Document images with source code:

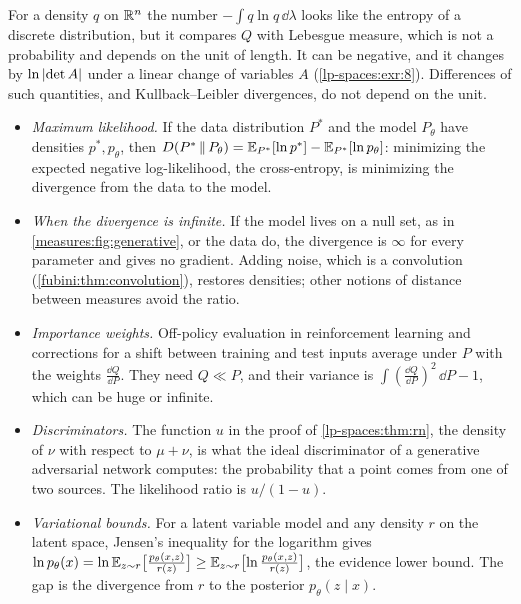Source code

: \begin{notechapter}
\begin{pitfall}
For a density $q$ on $\mathbb{R}^n$ the number $-\int q\ln q\,\dd\lambda$ looks
like the entropy of a discrete distribution, but it compares $Q$ with
Lebesgue measure, which is not a probability and depends on the unit of
length. It can be negative, and it changes by $\ln\left|\det A\right|$ under a
linear change of variables $A$ (\cref{lp-spaces:exr:8}). Differences of
such quantities, and Kullback--Leibler divergences, do not depend on the
unit.
\end{pitfall}

\begin{mlthread}
\begin{itemize}[nosep]
  \item \emph{Maximum likelihood.} If the data distribution $P^\ast$ and
        the model $P_\theta$ have densities $p^\ast, p_\theta$, then
        $D(P^\ast\,\|\,P_\theta)
        = \mathbb{E}_{P^\ast}[\ln p^\ast] - \mathbb{E}_{P^\ast}[\ln p_\theta]$:
        minimizing the expected negative log-likelihood, the
        cross-entropy, is minimizing the divergence from the data to the
        model.
  \item \emph{When the divergence is infinite.} If the model lives on a
        null set, as in \cref{measures:fig:generative}, or the data do,
        the divergence is $\infty$ for every parameter and gives no
        gradient. Adding noise, which is a convolution
        (\cref{fubini:thm:convolution}), restores densities; other
        notions of distance between measures avoid the ratio.
  \item \emph{Importance weights.} Off-policy evaluation in
        reinforcement learning and corrections for a shift between
        training and test inputs average under $P$ with the weights
        $\frac{\dd Q}{\dd P}$. They need $Q\ll P$, and their variance is
        $\int(\frac{\dd Q}{\dd P})^2\,\dd P - 1$, which can be huge or
        infinite.
  \item \emph{Discriminators.} The function $u$ in the proof of
        \cref{lp-spaces:thm:rn}, the density of $\nu$ with respect to
        $\mu + \nu$, is what the ideal discriminator of a generative
        adversarial network computes: the probability that a point
        comes from one of two sources. The likelihood ratio is
        $u/(1 - u)$.
  \item \emph{Variational bounds.} For a latent variable model and any
        density $r$ on the latent space, Jensen's inequality for the
        logarithm gives
        $\ln p_\theta(x)
        = \ln\mathbb{E}_{z\sim r}\bigl[\frac{p_\theta(x, z)}{r(z)}\bigr]
        \geq\mathbb{E}_{z\sim r}\bigl[\ln\frac{p_\theta(x, z)}{r(z)}\bigr]$,
        the evidence lower bound. The gap is the divergence from $r$ to
        the posterior $p_\theta(z\mid x)$.
\end{itemize}
\end{mlthread}


\end{notechapter}
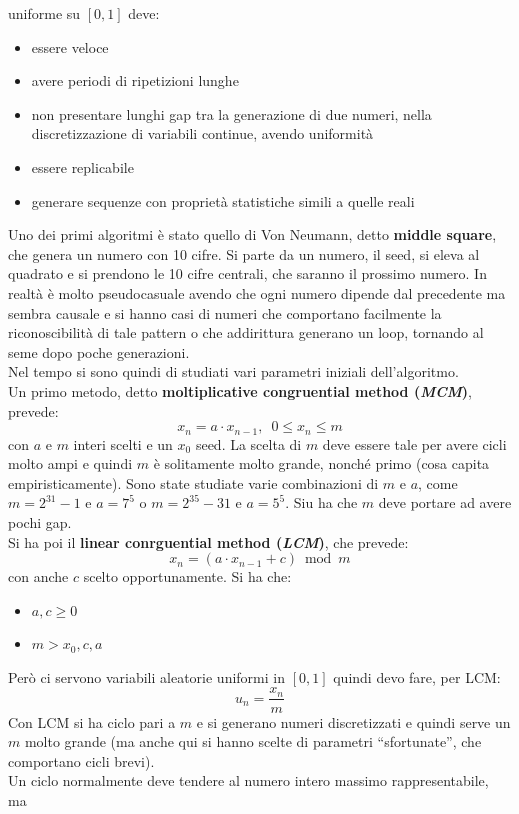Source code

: \message{ !name(modprob.tex)}\documentclass[a4paper,12pt, oneside]{book}
\begin{document}
uniforme su $[0,1]$ deve:
\begin{itemize}
  \item essere veloce
  \item avere periodi di ripetizioni lunghe
  \item non presentare lunghi gap tra la generazione di due numeri, nella
  discretizzazione di variabili continue, avendo uniformità
  \item essere replicabile
 \item generare sequenze con proprietà statistiche simili a quelle reali
\end{itemize}
Uno dei primi algoritmi è stato quello di Von Neumann, detto \textbf{middle
  square}, che genera un numero con 10 cifre. Si parte da un numero, il seed, si
eleva al 
quadrato e si prendono le 10 cifre centrali, che saranno il prossimo numero. In
realtà è molto pseudocasuale avendo che ogni numero dipende dal precedente ma
sembra causale e si hanno casi di numeri che comportano facilmente la
riconoscibilità di tale pattern o che addirittura generano un loop, tornando al
seme dopo poche generazioni.  \\
Nel tempo si sono quindi di studiati vari parametri iniziali dell'algoritmo. \\
Un primo metodo, detto \textbf{moltiplicative congruential method
  (\textit{MCM})}, prevede: 
\[x_n=a\cdot x_{n-1},\,\,\,0\leq x_n\leq m\]
con $a$ e $m$ interi scelti e un $x_0$ seed. La scelta di $m$ deve essere tale
per avere cicli molto ampi e quindi $m$ è solitamente molto grande, nonché primo
(cosa capita empiristicamente). Sono state studiate varie combinazioni di $m$ e
$a$, come $m=2^{31}-1$ e $a=7^5$ o $m=2^{35}-31$ e $a=5^5$. Siu ha che $m$ deve
portare ad avere pochi gap.\\
Si ha poi il \textbf{linear conrguential method (\textit{LCM})}, che prevede:
\[x_n=(a\cdot x_{n-1}+c)\bmod m\]
con anche $c$ scelto opportunamente. Si ha che:
\begin{itemize}
  \item $a,c\geq 0$
  \item $m>x_0,c,a$
\end{itemize}
Però ci servono variabili aleatorie uniformi in $[0,1]$ quindi devo fare, per
LCM: 
\[u_n=\frac{x_n}{m}\]
Con LCM si ha ciclo pari a $m$ e si generano numeri discretizzati e quindi serve
un $m$ molto grande (ma anche qui si hanno scelte di parametri ``sfortunate'',
che comportano cicli brevi).\\
Un ciclo normalmente deve tendere al numero intero massimo rappresentabile, ma
\end{document}
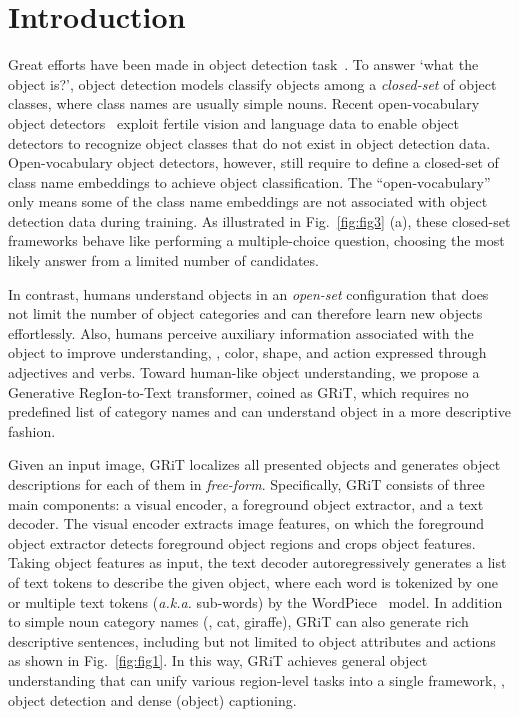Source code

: \documentclass[10pt,twocolumn,letterpaper]{article}
\begin{document}
\section{Introduction}
\label{sec:intro}
Great efforts have been made in object detection task~\cite{ren2015faster,zhou2019objects,cai2018cascade,li2022exploring}. To answer `what the object is?', object detection models classify objects among a \emph{closed-set} of object classes, where class names are usually simple nouns. Recent open-vocabulary object detectors~\cite{zhong2022regionclip,zhou2022detecting,zareian2021open,gu2021open,gaoopen,li2022grounded} exploit fertile vision and language data to enable object detectors to recognize object classes that do not exist in object detection data. Open-vocabulary object detectors, however, still require to define a closed-set of class name embeddings to achieve object classification. The ``open-vocabulary'' only means some of the class name embeddings are not associated with object detection data during training. As illustrated in Fig.~\ref{fig:fig3} (a), these closed-set frameworks behave like performing a multiple-choice question, choosing the most likely answer from a limited number of candidates.

In contrast, humans understand objects in an \emph{open-set} configuration that does not limit the number of object categories and can therefore learn new objects effortlessly. Also, humans perceive auxiliary information associated with the object to improve understanding, \eg, color, shape, and action expressed through adjectives and verbs. Toward human-like object understanding, we propose a Generative RegIon-to-Text transformer, coined as GRiT, which requires no predefined list of category names and can understand object in a more descriptive fashion. 

Given an input image, GRiT localizes all presented objects and generates object descriptions for each of them in \emph{free-form}. Specifically, GRiT consists of three main components: a visual encoder, a foreground object extractor, and a text decoder. The visual encoder extracts image features, on which the foreground object extractor detects foreground object regions and crops object features. Taking object features as input, the text decoder autoregressively generates a list of text tokens to describe the given object, where each word is tokenized by one or multiple text tokens (\emph{a.k.a.} sub-words) by the WordPiece~\cite{wu2016google, schuster2012japanese} model. In addition to simple noun category names (\eg, cat, giraffe), GRiT can also generate rich descriptive sentences, including but not limited to object attributes and actions as shown in Fig.~\ref{fig:fig1}. In this way, GRiT achieves general object understanding that can unify various region-level tasks into a single framework, \eg, object detection and dense (object) captioning.
\end{document}
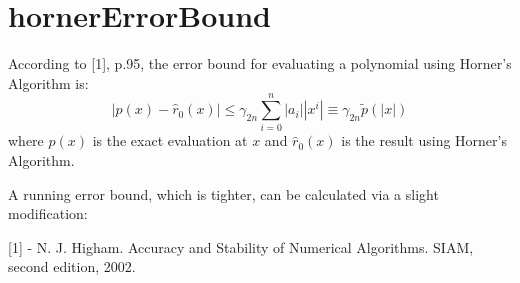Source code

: \documentclass[17pt,a4paper]{extarticle}
\begin{document}
\section{hornerErrorBound}

According to [1], p.95, the error bound for evaluating a polynomial using Horner's Algorithm is:
\[
	\left|p(x) - \hat{r}_0(x)\right| \leq \gamma_{2n}\sum_{i=0}^n\left|a_i\right|\left|x^i\right| \equiv \gamma_{2n}\tilde{p}(|x|)
\]
where $p(x)$ is the exact evaluation at $x$ and $\hat{r}_0(x)$ is the result using Horner's Algorithm.

A running error bound, which is tighter, can be calculated via a slight modification:



[1] - N. J. Higham. Accuracy and Stability of Numerical Algorithms. SIAM, second edition, 2002.
\end{document}
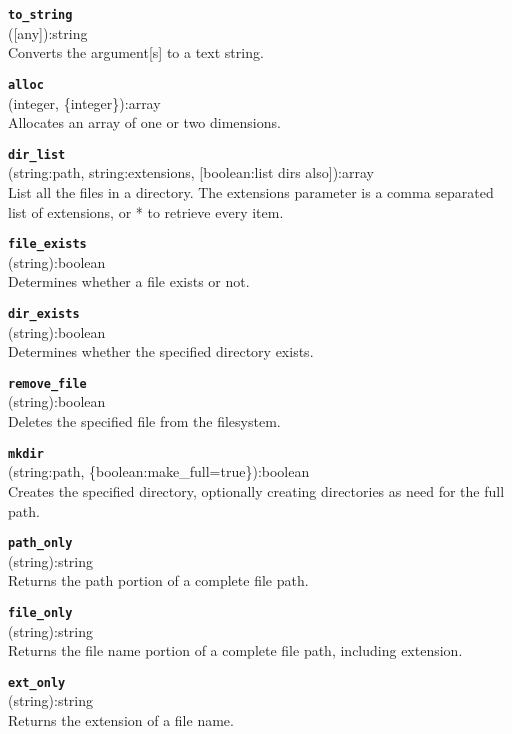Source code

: \documentclass{article}
\begin{document}
{\large \texttt{\textbf{to\_string}}}\\
\textsf{ ([any]):string }\\
Converts the argument[s] to a text string.

{\large \texttt{\textbf{alloc}}}\\
\textsf{ (integer, \{integer\}):array }\\
Allocates an array of one or two dimensions.

{\large \texttt{\textbf{dir\_list}}}\\
\textsf{ (string:path, string:extensions, [boolean:list dirs also]):array }\\
List all the files in a directory. The extensions parameter is a comma separated list of extensions, or * to retrieve every item.

{\large \texttt{\textbf{file\_exists}}}\\
\textsf{ (string):boolean }\\
Determines whether a file exists or not.

{\large \texttt{\textbf{dir\_exists}}}\\
\textsf{ (string):boolean }\\
Determines whether the specified directory exists.

{\large \texttt{\textbf{remove\_file}}}\\
\textsf{ (string):boolean }\\
Deletes the specified file from the filesystem.

{\large \texttt{\textbf{mkdir}}}\\
\textsf{ (string:path, \{boolean:make\_full=true\}):boolean }\\
Creates the specified directory, optionally creating directories as need for the full path.

{\large \texttt{\textbf{path\_only}}}\\
\textsf{ (string):string }\\
Returns the path portion of a complete file path.

{\large \texttt{\textbf{file\_only}}}\\
\textsf{ (string):string }\\
Returns the file name portion of a complete file path, including extension.

{\large \texttt{\textbf{ext\_only}}}\\
\textsf{ (string):string }\\
Returns the extension of a file name.
\end{document}
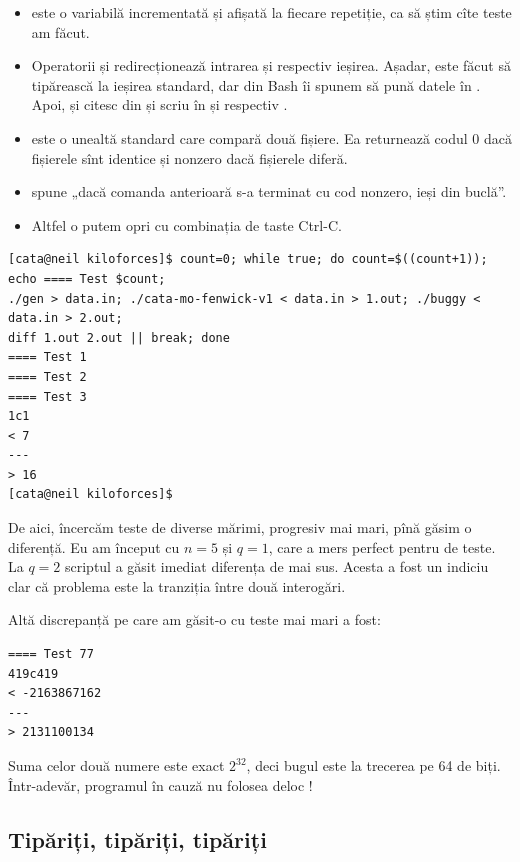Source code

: \documentclass[../main.tex]{subfiles}
\begin{document}
\begin{itemize}
  \item {} este o variabilă incrementată și afișată la fiecare repetiție, ca să știm cîte teste am făcut.

  \item Operatorii \ccode{<} și \ccode{>} redirecționează intrarea și respectiv ieșirea. Așadar,  este făcut să tipărească la ieșirea standard, dar din Bash îi spunem să pună datele în . Apoi,  și  citesc din  și scriu în  și respectiv .

  \item {} este o unealtă standard care compară două fișiere. Ea returnează codul 0 dacă fișierele sînt identice și nonzero dacă fișierele diferă.

  \item {} spune „dacă comanda anterioară s-a terminat cu cod nonzero, ieși din buclă”.

  \item Altfel o putem opri cu combinația de taste Ctrl-C.
\end{itemize}

\begin{verbatim}
[cata@neil kiloforces]$ count=0; while true; do count=$((count+1)); echo ==== Test $count;
./gen > data.in; ./cata-mo-fenwick-v1 < data.in > 1.out; ./buggy < data.in > 2.out;
diff 1.out 2.out || break; done
==== Test 1
==== Test 2
==== Test 3
1c1
< 7
---
> 16
[cata@neil kiloforces]$
\end{verbatim}

De aici, încercăm teste de diverse mărimi, progresiv mai mari, pînă găsim o diferență. Eu am început cu $n=5$ și $q=1$, care a mers perfect pentru  de teste. La $q=2$ scriptul a găsit imediat diferența de mai sus. Acesta a fost un indiciu clar că problema este la tranziția între două interogări.

Altă discrepanță pe care am găsit-o cu teste mai mari a fost:

\begin{verbatim}
==== Test 77
419c419
< -2163867162
---
> 2131100134
\end{verbatim}

Suma celor două numere este exact $2^{32}$, deci bugul este la trecerea pe 64 de biți. Într-adevăr, programul în cauză nu folosea deloc !


\subsection{Tipăriți, tipăriți, tipăriți}
\end{document}
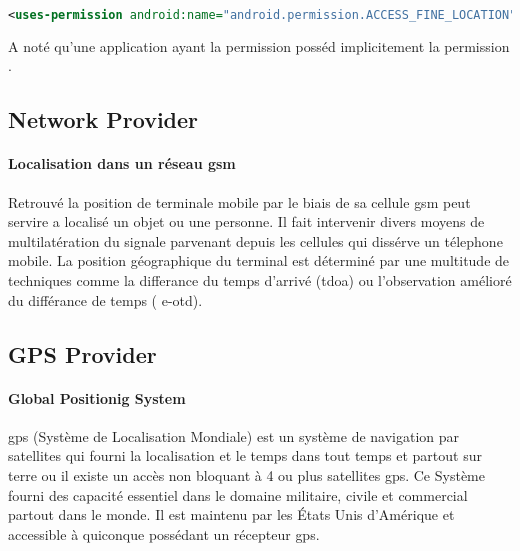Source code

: \begin{lstlisting}[language=xml, caption=permission pour la localisation par GPS.]
<uses-permission android:name="android.permission.ACCESS_FINE_LOCATION"/>
\end{lstlisting}

A noté qu'une application ayant la permission  posséd implicitement la permission . 

\subsection{Network Provider}%

\paragraph{Localisation dans un réseau \gls{gsm} }
Retrouvé la position de terminale mobile par le biais de sa cellule \gls{gsm} peut servire a localisé un objet ou une personne. Il fait intervenir divers moyens de multilatération du signale parvenant depuis les cellules qui dissérve un télephone mobile. La position géographique du terminal est déterminé par une multitude de techniques comme la differance du temps d'arrivé (\gls{tdoa}) ou l'observation amélioré du différance de temps ( \gls{e-otd}).

\subsection{GPS Provider}%
\paragraph{Global Positionig System}\cite{enig:gps}
\gls{gps} (Système de Localisation Mondiale) est un système de navigation par satellites qui fourni la localisation et le temps dans tout temps et partout sur terre ou il existe un accès non bloquant à 4 ou plus satellites \gls{gps}. Ce Système fourni des capacité essentiel dans le domaine militaire, civile et commercial partout dans le monde. Il est maintenu par les États Unis d'Amérique et accessible à quiconque possédant un récepteur \gls{gps}. 
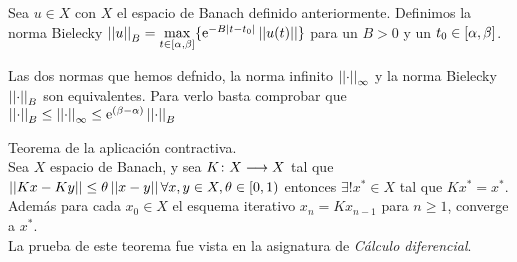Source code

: \begin{defi}
Sea $u\in X$ con $X$ el espacio de Banach definido anteriormente. Definimos la norma Bielecky $\left|\left|u\right|\right|_B=\underset{t\in[\alpha,\beta]}\max\{\mathrm{e}^{-B|t-t_0|}\left|\left|u(t)\right|\right|\}$ para un $B>0$ y un $t_0 \in [\alpha,\beta]$.
\end{defi}

\begin{observacion}Las dos normas que hemos defnido, la norma infinito $\left|\left|\cdot\right|\right|_\infty$ y la norma Bielecky $\left|\left|\cdot\right|\right|_B$ son equivalentes. Para verlo basta comprobar que $\left|\left|\cdot\right|\right|_B \leq \left|\left|\cdot\right|\right|_\infty \leq \mathrm{e}^{(\beta - \alpha)}\left|\left|\cdot\right|\right|_B$
\end{observacion}

\begin{teor} Teorema de la aplicación contractiva.\\
Sea $X$ espacio de Banach, y sea $K\colon X\longrightarrow X$ tal que $\left|\left|Kx-Ky\right|\right| \leq \theta\left|\left|x-y\right|\right| \\
\forall x,y \in X, \theta \in [0,1)$ entonces $\exists! x^* \in X$ tal que $Kx^*=x^*$.\\
Además para cada $x_0 \in X$ el esquema iterativo $x_n=Kx_{n-1}$ para $ n\geq 1$, converge a $x^{*}$.\\
La prueba de este teorema fue vista en la asignatura de \textit{Cálculo diferencial}.
\end{teor}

:: Work instructions ::
Copy out, word for word, the part of the entries above that begins at the line with "such quantities, and" and ends at the line with "Off-policy evaluation in", including both.

:: Task answer ::
such quantities, and Kullback--Leibler divergences, do not depend on the
unit.
\end{pitfall}

\begin{mlthread}
\begin{itemize}[nosep]
  \item \emph{Maximum likelihood.} If the data distribution $P^\ast$ and
        the model $P_\theta$ have densities $p^\ast, p_\theta$, then
        $D(P^\ast\,\|\,P_\theta)
        = \mathbb{E}_{P^\ast}[\ln p^\ast] - \mathbb{E}_{P^\ast}[\ln p_\theta]$:
        minimizing the expected negative log-likelihood, the
        cross-entropy, is minimizing the divergence from the data to the
        model.
  \item \emph{When the divergence is infinite.} If the model lives on a
        null set, as in \cref{measures:fig:generative}, or the data do,
        the divergence is $\infty$ for every parameter and gives no
        gradient. Adding noise, which is a convolution
        (\cref{fubini:thm:convolution}), restores densities; other
        notions of distance between measures avoid the ratio.
  \item \emph{Importance weights.} Off-policy evaluation in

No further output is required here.